(Saved data entries)
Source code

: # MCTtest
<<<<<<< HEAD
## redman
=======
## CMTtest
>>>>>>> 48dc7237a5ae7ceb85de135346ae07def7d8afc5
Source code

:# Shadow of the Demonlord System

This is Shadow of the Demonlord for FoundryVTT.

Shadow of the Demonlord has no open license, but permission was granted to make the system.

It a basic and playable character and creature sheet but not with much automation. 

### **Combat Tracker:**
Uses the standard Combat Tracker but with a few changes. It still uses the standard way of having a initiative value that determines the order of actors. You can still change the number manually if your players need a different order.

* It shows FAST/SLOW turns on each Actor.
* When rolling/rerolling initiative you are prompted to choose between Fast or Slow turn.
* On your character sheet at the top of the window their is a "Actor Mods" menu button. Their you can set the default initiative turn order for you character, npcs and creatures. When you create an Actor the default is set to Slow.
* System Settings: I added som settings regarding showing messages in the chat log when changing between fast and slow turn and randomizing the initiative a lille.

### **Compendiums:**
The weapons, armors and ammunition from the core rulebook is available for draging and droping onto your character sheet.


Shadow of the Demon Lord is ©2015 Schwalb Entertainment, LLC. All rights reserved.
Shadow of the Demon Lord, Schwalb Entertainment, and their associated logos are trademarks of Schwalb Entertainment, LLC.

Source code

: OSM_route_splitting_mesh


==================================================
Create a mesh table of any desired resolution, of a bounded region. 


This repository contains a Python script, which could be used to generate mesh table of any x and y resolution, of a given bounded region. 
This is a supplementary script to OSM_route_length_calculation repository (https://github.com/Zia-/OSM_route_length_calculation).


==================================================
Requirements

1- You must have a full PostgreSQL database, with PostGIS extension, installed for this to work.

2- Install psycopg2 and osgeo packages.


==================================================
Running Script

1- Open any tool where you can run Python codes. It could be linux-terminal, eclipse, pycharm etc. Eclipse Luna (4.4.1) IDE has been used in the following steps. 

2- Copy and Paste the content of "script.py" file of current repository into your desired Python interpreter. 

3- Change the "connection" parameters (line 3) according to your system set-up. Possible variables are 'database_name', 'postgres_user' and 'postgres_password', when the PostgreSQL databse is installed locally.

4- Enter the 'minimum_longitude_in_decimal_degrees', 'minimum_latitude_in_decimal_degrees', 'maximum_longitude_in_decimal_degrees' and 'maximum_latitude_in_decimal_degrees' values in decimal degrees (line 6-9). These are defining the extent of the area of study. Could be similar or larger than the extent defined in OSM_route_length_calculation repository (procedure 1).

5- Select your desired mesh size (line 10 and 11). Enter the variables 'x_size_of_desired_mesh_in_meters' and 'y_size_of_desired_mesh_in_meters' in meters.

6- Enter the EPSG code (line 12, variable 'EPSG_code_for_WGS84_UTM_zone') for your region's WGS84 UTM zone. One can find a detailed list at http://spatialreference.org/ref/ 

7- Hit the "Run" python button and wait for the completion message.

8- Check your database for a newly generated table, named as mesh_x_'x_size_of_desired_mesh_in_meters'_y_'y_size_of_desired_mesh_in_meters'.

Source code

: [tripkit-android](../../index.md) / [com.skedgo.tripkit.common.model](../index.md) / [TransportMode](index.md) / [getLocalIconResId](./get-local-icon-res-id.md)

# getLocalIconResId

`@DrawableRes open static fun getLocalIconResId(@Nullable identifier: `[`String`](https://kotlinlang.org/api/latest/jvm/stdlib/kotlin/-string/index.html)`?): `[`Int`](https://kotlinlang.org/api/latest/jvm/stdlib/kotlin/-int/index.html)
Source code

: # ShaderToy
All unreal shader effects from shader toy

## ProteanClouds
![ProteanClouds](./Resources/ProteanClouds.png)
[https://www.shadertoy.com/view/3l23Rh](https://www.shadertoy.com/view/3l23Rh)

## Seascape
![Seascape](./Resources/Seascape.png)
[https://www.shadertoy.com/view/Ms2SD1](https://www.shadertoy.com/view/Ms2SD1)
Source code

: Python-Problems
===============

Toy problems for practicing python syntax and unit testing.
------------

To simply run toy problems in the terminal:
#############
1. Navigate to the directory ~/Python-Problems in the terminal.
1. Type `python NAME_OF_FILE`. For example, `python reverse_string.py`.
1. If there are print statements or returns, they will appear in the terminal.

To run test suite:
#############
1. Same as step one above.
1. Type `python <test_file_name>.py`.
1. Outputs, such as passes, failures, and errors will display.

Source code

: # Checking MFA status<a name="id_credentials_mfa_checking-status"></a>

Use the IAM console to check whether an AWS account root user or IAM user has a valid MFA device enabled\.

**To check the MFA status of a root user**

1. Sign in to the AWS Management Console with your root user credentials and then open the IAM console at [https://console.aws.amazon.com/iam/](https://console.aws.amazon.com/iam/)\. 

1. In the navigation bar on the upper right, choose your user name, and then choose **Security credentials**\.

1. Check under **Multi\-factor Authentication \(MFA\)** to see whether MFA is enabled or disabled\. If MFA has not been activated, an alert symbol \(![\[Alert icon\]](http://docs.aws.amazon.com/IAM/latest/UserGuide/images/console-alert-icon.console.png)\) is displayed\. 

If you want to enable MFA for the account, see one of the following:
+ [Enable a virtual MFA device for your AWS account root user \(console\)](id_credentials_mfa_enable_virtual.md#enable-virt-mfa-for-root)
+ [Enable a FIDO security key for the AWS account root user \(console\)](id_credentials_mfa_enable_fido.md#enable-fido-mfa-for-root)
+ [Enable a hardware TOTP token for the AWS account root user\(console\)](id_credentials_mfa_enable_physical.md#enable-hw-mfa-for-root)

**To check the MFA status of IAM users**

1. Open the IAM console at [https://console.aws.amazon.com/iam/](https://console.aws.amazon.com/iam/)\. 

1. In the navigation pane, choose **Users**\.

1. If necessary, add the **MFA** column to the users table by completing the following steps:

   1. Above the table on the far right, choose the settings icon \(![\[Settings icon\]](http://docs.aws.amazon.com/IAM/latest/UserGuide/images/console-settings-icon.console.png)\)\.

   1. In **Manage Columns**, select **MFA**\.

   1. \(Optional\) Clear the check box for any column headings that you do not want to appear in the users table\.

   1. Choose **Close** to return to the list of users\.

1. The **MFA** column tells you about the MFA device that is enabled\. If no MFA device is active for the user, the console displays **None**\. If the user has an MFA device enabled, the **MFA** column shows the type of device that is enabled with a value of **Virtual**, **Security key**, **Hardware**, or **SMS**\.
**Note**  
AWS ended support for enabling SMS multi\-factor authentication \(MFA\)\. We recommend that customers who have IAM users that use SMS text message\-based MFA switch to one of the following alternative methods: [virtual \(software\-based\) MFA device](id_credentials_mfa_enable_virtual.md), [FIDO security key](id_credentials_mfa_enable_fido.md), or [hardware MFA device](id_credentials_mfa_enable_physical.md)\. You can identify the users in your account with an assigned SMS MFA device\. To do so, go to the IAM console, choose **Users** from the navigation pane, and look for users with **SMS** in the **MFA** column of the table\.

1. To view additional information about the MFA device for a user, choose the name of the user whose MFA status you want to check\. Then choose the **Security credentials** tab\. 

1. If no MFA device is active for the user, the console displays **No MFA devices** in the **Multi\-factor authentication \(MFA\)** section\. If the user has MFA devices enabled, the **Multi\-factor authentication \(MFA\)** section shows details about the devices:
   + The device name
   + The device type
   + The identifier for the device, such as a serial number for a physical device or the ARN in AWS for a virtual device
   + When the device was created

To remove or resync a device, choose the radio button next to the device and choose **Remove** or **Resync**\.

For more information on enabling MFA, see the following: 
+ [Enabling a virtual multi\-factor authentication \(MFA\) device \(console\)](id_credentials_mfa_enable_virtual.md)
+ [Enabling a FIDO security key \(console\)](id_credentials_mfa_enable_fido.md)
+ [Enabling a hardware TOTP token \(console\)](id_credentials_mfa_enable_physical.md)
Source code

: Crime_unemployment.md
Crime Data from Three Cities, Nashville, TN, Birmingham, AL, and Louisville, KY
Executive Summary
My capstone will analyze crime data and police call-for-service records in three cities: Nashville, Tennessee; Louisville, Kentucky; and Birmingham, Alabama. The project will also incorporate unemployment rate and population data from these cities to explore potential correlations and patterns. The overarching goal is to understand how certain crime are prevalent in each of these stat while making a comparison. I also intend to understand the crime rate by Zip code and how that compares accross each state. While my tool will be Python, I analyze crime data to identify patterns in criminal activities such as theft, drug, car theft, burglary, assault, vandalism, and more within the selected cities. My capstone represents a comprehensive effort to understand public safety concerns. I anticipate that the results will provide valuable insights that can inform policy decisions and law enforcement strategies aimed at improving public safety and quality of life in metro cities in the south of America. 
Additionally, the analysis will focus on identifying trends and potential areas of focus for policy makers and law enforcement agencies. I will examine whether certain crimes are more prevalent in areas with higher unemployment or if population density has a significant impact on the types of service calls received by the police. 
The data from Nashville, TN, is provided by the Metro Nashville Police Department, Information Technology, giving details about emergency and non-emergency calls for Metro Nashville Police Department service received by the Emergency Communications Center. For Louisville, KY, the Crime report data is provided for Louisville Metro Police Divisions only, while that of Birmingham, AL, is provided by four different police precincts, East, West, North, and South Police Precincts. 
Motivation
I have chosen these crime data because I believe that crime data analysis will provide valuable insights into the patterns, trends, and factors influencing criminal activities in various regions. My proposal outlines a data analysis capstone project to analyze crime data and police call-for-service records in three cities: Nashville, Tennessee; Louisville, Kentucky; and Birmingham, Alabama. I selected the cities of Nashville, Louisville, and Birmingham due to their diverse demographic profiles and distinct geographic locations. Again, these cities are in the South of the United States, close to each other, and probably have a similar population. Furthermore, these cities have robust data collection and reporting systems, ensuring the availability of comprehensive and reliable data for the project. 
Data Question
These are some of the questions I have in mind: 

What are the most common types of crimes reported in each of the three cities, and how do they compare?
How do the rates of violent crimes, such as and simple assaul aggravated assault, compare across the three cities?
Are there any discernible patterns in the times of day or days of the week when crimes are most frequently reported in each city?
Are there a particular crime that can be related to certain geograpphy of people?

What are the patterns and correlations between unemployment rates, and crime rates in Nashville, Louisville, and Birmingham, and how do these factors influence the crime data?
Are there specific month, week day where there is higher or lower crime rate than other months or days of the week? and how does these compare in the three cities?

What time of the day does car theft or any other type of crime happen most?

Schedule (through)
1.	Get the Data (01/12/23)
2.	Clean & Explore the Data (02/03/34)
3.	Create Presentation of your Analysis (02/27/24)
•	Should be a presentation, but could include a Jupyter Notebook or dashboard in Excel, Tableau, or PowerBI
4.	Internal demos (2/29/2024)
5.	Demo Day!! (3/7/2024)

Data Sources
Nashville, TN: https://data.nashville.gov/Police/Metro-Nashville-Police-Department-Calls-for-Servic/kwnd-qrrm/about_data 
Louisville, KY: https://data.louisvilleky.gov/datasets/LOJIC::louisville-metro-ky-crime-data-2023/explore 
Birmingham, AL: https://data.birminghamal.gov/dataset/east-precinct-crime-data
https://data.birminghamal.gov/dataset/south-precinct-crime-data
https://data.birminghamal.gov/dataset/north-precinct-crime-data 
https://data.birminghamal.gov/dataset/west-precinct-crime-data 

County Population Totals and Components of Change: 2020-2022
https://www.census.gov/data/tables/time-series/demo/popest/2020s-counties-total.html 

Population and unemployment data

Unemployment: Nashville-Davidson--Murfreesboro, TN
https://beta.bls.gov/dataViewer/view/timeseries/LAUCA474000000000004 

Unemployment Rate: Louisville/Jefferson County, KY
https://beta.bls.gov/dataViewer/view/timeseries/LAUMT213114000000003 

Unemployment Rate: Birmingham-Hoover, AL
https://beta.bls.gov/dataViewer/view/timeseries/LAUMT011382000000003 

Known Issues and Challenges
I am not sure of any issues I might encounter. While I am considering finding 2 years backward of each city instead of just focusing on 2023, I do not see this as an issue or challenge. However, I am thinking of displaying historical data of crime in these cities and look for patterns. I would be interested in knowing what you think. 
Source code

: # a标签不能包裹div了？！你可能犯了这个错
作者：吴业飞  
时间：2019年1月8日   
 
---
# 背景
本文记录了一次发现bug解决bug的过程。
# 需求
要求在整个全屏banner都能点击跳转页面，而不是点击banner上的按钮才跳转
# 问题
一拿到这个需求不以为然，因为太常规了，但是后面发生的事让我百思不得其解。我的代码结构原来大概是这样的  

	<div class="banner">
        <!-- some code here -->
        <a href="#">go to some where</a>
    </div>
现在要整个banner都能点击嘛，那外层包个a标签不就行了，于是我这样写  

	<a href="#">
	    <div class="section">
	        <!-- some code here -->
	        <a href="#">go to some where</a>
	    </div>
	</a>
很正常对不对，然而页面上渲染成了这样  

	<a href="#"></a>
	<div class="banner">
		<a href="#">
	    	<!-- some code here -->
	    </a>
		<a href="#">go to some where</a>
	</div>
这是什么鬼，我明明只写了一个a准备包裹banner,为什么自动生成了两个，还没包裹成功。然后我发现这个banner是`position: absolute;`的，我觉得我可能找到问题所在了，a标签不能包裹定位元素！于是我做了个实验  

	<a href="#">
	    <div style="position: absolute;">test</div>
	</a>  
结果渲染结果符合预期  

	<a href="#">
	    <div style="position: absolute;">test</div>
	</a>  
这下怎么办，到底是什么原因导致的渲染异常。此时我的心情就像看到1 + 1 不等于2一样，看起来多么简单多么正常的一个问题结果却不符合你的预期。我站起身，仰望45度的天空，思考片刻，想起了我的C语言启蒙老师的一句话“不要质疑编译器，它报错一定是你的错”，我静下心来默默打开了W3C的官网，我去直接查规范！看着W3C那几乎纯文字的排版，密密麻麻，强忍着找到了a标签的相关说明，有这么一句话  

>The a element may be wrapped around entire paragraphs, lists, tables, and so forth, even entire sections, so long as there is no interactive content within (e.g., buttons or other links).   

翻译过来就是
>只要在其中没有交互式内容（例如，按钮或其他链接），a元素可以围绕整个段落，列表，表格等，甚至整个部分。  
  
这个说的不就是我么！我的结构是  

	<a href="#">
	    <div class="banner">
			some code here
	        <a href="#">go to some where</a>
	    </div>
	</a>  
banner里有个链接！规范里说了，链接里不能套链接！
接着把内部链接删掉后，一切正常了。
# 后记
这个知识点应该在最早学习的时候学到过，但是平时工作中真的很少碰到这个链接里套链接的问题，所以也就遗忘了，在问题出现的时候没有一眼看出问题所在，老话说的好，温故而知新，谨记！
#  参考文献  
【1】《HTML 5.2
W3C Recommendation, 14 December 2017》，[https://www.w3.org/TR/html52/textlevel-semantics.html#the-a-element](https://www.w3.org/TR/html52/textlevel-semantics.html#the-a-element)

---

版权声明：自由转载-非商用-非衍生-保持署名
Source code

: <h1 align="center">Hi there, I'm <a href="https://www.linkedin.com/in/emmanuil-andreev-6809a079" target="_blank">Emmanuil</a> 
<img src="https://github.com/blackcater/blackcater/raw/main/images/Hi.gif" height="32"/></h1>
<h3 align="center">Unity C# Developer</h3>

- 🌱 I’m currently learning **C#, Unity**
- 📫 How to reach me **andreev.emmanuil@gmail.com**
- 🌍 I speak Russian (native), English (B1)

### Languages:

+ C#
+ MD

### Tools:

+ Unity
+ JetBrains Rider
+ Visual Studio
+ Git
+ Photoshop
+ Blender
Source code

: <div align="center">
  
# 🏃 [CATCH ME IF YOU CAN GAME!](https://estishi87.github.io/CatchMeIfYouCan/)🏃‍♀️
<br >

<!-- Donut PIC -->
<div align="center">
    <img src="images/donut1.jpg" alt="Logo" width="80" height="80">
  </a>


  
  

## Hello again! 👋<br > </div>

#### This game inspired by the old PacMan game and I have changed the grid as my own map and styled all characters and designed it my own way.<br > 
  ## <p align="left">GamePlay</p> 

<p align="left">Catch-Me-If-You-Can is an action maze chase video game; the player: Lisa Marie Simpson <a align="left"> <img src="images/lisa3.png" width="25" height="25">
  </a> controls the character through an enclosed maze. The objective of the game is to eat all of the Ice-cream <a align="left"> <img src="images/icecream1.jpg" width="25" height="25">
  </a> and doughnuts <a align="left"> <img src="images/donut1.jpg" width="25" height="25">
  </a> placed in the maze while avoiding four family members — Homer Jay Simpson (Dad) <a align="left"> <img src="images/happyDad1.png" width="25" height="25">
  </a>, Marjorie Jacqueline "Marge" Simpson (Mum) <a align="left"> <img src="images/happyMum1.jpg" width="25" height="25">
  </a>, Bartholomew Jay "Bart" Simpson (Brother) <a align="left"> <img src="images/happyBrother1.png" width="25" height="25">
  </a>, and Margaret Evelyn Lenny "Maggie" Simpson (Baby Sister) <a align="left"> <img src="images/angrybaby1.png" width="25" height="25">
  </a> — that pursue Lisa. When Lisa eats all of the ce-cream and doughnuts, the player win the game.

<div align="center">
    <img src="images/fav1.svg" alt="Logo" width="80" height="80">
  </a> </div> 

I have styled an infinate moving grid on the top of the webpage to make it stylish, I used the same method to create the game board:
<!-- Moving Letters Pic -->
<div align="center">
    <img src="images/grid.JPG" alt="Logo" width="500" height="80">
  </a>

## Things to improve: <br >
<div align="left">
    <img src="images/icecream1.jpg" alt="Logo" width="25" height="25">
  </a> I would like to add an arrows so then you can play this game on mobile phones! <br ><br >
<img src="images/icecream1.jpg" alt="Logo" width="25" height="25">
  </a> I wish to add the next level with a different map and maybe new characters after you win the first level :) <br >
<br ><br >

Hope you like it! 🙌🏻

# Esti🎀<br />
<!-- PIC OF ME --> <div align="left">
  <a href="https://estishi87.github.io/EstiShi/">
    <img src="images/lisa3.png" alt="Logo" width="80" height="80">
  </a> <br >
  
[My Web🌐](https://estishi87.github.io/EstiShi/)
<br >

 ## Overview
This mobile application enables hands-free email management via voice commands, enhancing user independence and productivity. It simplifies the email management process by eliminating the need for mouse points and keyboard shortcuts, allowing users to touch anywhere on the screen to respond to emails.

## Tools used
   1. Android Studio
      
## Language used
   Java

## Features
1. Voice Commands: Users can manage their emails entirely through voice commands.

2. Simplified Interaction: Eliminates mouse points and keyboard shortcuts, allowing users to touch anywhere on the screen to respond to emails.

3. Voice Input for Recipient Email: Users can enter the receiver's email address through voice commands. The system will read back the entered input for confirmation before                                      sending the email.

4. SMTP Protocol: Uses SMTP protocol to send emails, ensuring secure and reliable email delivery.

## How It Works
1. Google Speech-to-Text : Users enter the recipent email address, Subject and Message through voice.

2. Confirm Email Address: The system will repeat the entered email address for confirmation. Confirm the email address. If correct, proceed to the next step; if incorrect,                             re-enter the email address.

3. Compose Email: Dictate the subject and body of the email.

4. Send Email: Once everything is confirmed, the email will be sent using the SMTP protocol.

## To do:
Could you please copy the lines above exactly, beginning at the first and ending at the line that contains "### **Combat Tracker:**"?

## Answer to this problem:
Source code

: # MCTtest
<<<<<<< HEAD
## redman
=======
## CMTtest
>>>>>>> 48dc7237a5ae7ceb85de135346ae07def7d8afc5
Source code

:# Shadow of the Demonlord System

This is Shadow of the Demonlord for FoundryVTT.

Shadow of the Demonlord has no open license, but permission was granted to make the system.

It a basic and playable character and creature sheet but not with much automation. 

### **Combat Tracker:**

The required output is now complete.